### What you have to do
Give back each line of the listing below that contains the string "Copyright".

### Data section
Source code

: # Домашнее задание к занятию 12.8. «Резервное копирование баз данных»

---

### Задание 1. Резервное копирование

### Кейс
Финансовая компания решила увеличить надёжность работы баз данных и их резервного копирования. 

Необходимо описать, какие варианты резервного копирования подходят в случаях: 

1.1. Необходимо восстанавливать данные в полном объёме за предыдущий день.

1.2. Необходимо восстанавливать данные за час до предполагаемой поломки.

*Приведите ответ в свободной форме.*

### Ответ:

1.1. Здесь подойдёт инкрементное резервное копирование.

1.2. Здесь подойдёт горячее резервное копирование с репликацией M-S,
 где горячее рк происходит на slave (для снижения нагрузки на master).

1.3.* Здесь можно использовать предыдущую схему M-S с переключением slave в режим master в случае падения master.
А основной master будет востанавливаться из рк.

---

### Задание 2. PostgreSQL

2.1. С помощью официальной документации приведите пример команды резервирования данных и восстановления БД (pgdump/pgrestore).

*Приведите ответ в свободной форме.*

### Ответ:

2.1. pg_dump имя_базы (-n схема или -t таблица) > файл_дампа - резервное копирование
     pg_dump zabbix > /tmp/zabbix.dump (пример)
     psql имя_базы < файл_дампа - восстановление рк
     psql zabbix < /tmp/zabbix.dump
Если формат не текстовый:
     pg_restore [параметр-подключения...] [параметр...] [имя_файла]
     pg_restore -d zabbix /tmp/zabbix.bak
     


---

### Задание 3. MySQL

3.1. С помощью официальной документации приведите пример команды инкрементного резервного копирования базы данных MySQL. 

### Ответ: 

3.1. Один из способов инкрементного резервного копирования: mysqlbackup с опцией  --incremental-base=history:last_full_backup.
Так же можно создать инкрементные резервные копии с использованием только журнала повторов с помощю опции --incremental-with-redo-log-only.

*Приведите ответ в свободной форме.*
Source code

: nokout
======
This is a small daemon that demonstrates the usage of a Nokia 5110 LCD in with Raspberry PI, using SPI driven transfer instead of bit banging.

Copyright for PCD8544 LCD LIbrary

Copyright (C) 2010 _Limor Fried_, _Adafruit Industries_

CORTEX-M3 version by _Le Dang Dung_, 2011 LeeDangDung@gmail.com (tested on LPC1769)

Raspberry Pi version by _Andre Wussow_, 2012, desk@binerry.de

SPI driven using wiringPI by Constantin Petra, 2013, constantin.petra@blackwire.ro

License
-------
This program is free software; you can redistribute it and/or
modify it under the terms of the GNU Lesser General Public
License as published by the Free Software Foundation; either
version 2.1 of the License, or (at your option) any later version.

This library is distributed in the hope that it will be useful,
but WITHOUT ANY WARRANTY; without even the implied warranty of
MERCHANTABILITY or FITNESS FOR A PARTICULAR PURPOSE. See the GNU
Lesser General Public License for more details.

### Solution to this exercise
Copyright for PCD8544 LCD LIbrary
Copyright (C) 2010 _Limor Fried_, _Adafruit Industries_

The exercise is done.